Last Saturday, Thomas Friedman finally gave up on Detroit. Not the city, but the American auto industry headquartered there. Me too. I give up. How in their right minds can they throw this away:
Customer satisfaction - isn't that what building and maintaining a brand is all about? I've written about Saturn before, and having owned two of them during stints in Washington, I was proud that the American car industry was capable of making such nice, affordable, and environmentally-sound cars. But just like it showed when killing the electric car, Detroit's penchant for self-inflicted wounds is undiminished by the current economic crisis.
*Business Week wrote about the brand last week in "Saturn Seeks Another Carmaker as GM Casts It Aside," by Tom Krisher:
GM started Saturn in 1990 as a small-car answer to Japanese automakers
and billed it as a "different kind of car company." Its new factory in
Spring Hill, Tenn., had more flexible work rules than traditional GM
plants and more autonomy for those who built the cars...

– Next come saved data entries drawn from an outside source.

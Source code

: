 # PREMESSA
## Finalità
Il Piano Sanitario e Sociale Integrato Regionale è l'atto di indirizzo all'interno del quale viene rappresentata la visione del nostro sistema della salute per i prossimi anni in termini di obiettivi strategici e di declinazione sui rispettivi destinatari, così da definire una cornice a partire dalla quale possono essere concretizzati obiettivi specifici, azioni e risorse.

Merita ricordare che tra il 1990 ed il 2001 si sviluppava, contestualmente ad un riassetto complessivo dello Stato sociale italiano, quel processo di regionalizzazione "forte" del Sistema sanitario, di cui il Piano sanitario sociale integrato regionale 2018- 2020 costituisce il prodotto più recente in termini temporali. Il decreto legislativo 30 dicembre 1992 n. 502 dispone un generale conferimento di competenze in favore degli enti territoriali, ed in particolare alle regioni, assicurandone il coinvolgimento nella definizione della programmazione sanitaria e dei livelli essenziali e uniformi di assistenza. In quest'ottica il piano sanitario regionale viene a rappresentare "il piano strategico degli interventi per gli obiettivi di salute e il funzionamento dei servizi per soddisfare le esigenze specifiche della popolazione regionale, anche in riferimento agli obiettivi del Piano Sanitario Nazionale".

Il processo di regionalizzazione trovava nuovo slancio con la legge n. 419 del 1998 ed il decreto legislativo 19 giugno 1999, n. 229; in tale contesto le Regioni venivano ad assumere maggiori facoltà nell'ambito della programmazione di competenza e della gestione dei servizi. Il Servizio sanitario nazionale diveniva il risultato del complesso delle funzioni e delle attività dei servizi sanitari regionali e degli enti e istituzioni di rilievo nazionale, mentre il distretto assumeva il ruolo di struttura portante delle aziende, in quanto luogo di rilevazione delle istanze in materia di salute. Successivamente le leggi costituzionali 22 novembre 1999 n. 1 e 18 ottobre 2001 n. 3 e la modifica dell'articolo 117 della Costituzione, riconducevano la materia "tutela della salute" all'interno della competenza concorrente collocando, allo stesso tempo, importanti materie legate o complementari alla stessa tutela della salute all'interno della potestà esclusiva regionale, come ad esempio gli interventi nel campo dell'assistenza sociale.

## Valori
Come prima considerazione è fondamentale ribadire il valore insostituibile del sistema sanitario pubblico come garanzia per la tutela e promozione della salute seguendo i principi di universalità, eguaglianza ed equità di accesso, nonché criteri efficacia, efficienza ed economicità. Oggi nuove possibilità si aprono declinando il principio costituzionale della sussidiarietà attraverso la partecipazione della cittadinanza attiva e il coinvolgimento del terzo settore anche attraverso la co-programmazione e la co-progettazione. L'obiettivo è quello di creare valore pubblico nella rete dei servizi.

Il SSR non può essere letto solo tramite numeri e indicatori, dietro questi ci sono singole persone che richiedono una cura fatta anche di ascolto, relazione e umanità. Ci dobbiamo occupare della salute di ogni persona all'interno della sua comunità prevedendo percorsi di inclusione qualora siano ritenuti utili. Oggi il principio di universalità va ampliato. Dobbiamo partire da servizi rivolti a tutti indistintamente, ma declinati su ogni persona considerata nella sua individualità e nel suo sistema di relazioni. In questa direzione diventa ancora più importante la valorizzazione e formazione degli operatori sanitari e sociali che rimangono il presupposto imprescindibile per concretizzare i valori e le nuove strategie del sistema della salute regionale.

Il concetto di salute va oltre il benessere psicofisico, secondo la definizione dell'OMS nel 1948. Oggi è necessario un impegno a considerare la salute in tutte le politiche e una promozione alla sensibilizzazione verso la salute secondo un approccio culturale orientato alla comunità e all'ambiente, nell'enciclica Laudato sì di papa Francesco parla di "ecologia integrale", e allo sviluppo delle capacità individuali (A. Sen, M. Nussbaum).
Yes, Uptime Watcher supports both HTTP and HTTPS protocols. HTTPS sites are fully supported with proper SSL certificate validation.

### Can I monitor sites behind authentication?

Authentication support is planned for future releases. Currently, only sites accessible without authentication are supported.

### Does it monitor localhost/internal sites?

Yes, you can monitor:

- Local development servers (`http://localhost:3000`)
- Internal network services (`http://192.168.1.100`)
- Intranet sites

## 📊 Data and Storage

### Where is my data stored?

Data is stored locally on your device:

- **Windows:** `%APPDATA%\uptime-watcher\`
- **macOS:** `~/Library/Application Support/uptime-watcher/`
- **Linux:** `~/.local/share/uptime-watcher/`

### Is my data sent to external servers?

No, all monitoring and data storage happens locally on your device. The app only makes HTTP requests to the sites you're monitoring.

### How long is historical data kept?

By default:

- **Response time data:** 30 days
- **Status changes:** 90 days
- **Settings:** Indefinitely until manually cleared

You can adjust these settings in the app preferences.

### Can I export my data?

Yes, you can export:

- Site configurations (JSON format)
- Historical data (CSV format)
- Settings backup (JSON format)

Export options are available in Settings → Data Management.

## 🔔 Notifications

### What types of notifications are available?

"More flexible work rules" may be interpreted as lower wages and fewer benefits than GM's other United Auto Workers (UAW) employees. A lot of good that appears to have done the Saturn workers. Note to the UAW negotiators: GM used their Saturn "autonomy" to make the brand so inconspicuous that they're now getting rid of it. Trading away their wages and benefits appears to have purchased the Saturn workers absolutely zero employment stability.
Automotive writer Steven Cole Smith in the Orlando Sentinel put his finger on the problem:
Too bad... the Saturn products are caught up in GM's financial crisis. There has long been the philosophy in the auto business that if you build good products, you will succeed. Saturn's woes suggest that is no longer a given.
Enter BYD. Well, perhaps not (they didn't return Business Week's calls about possible interest in Saturn). This Chinese company has its own product lineup of plug-in electric hybrids, which transformed the normally staid BBC business commentator Peter Day into an enthusiast - and he's apparently not alone:
In September [2008] there was a remarkable endorsement of BYD when even as global stock markets were plunging, the canniest American investor of them all, Warren Buffet of Omaha, Nebraska, paid $230 million for a 10% stake in the Chinese company.
Mr Buffett is a quite notorious investor for the long-term, not the quick buck, so he must recognise something in those initials BYD.
I'm sorry that the American automotive dream has long since appeared to have gotten outsourced, but hell, that's what happens when Japanese and now apparently Chinese car makers successfully pick up on ideas that American car makers ignore.
President Obama believes that "the nation that invented the automobile cannot walk away from it." Perhaps. But unless and until Detroit stops shooting itself in the foot pedal, Americans will drive away from GM dealerships in droves. I wish Saturn well. Maybe it will be "adopted" by a wiser investor than its soon-to-be-former owner, where people like "Mr. Horsepower" are finally leaving.
Maybe when Detroit lionizes a "Ms. Fuel Efficiency" we'll know things have changed.